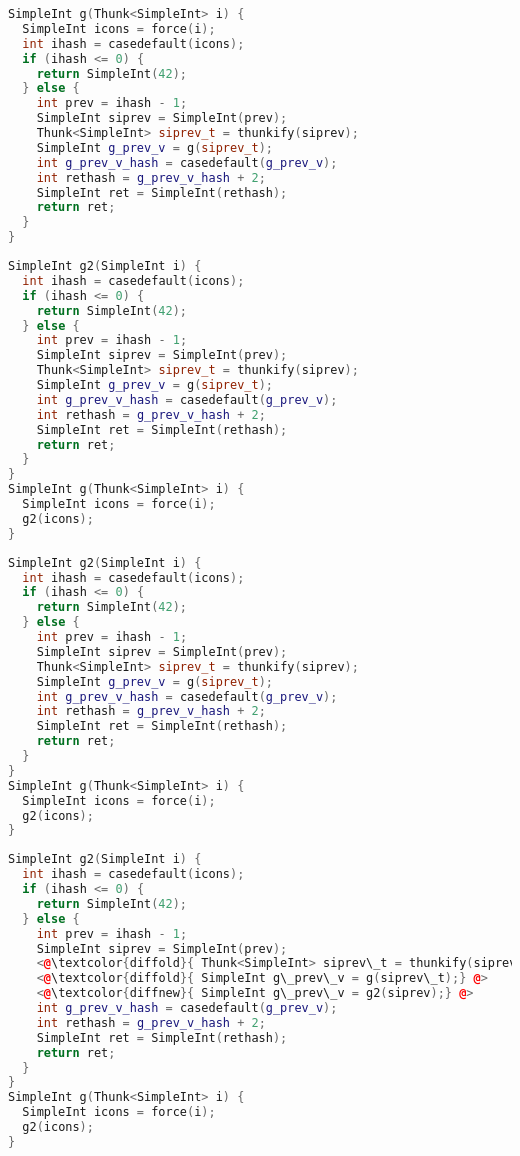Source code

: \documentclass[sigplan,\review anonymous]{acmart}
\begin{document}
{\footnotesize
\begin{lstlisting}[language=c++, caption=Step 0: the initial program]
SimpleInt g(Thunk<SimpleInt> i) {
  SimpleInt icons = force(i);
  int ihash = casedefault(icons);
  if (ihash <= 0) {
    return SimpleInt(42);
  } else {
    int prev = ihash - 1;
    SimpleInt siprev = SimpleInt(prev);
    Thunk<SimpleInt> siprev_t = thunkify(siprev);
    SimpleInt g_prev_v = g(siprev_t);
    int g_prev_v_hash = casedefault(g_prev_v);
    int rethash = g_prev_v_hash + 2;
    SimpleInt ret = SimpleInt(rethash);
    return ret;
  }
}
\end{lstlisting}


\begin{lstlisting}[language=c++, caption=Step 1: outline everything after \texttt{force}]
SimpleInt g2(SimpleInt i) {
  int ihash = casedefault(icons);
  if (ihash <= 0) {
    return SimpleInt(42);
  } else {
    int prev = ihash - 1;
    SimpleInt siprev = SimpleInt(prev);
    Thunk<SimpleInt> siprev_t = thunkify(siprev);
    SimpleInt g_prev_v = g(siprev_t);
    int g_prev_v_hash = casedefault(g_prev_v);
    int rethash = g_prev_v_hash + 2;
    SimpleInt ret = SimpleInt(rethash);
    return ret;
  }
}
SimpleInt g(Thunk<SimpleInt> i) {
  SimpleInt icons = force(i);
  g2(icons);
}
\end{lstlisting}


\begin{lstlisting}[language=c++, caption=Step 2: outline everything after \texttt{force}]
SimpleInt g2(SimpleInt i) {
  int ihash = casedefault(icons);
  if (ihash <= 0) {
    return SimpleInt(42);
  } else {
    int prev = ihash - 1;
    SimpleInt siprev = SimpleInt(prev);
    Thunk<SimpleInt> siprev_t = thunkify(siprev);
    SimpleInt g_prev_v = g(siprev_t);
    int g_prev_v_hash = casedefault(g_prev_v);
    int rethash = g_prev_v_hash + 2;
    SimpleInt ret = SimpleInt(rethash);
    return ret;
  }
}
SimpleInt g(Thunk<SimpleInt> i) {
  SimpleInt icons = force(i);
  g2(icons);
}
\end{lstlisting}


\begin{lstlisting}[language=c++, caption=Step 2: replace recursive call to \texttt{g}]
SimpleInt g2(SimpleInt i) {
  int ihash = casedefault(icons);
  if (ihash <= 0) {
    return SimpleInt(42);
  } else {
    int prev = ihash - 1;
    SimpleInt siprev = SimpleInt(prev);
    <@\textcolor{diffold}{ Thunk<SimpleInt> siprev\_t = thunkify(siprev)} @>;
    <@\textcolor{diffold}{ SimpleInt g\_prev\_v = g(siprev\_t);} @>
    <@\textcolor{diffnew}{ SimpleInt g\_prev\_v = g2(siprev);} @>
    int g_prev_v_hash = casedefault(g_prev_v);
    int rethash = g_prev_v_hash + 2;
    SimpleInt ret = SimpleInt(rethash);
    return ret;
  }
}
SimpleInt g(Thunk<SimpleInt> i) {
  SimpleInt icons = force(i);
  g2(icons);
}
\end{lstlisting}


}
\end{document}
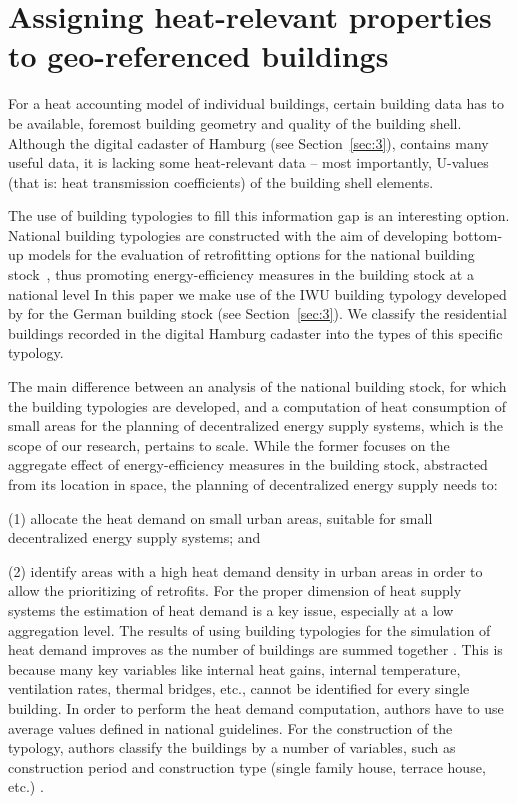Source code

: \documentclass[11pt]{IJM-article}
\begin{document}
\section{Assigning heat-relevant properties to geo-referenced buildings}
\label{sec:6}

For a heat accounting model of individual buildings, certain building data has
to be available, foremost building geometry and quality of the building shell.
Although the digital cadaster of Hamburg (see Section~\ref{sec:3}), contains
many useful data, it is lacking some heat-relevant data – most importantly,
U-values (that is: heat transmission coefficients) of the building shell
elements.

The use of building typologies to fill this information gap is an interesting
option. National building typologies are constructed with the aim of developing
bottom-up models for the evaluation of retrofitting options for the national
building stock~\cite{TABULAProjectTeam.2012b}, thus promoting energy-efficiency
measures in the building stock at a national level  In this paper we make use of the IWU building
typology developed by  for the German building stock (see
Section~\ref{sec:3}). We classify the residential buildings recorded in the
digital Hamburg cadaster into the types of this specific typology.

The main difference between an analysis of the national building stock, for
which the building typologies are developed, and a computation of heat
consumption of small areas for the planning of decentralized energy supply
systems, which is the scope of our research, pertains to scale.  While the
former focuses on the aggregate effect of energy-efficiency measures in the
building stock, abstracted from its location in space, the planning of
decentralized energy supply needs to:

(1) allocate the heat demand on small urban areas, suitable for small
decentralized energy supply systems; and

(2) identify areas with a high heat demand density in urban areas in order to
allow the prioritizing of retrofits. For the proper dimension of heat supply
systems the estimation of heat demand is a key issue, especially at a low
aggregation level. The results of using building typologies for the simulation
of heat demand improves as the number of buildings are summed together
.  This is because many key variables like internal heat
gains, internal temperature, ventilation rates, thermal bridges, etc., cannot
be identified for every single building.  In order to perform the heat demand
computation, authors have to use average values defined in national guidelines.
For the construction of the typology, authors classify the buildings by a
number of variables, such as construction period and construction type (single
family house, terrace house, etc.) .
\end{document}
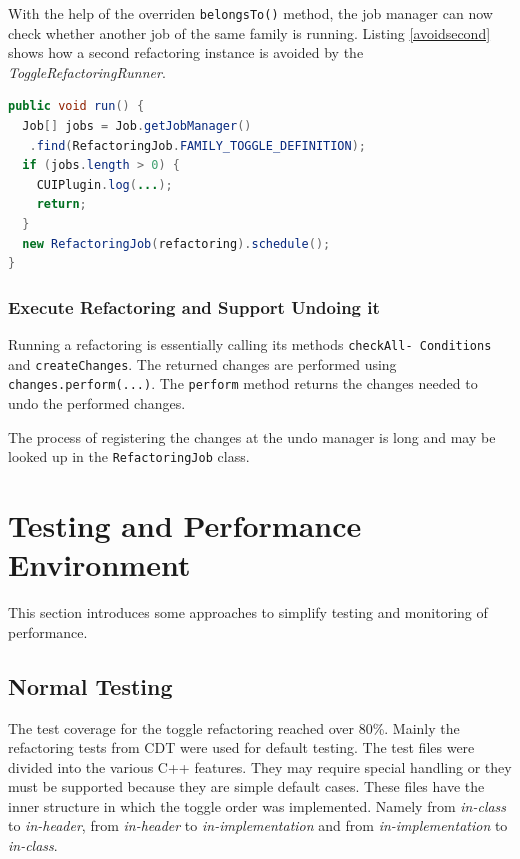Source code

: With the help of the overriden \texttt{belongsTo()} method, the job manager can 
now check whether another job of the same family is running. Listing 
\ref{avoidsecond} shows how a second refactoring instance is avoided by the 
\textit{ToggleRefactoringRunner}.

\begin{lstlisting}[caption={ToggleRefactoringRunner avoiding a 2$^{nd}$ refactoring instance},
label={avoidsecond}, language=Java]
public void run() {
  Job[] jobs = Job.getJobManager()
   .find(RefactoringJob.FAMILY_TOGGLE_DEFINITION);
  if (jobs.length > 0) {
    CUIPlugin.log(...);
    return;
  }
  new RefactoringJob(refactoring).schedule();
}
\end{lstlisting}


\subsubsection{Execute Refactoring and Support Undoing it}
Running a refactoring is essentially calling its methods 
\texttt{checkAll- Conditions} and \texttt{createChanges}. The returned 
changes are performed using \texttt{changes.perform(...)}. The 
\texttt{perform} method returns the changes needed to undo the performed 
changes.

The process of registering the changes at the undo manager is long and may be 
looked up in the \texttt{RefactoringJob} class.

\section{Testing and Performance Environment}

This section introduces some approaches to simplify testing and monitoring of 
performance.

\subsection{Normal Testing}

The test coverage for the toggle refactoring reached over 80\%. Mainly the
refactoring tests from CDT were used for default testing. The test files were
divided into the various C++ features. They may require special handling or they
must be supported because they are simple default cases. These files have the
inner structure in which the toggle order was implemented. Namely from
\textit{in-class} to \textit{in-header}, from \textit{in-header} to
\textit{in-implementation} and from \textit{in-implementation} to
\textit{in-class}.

####

• [Task prompt] In the records above, how many lines include the string "construction"? Answer with only the number.

• [Output of the task] 2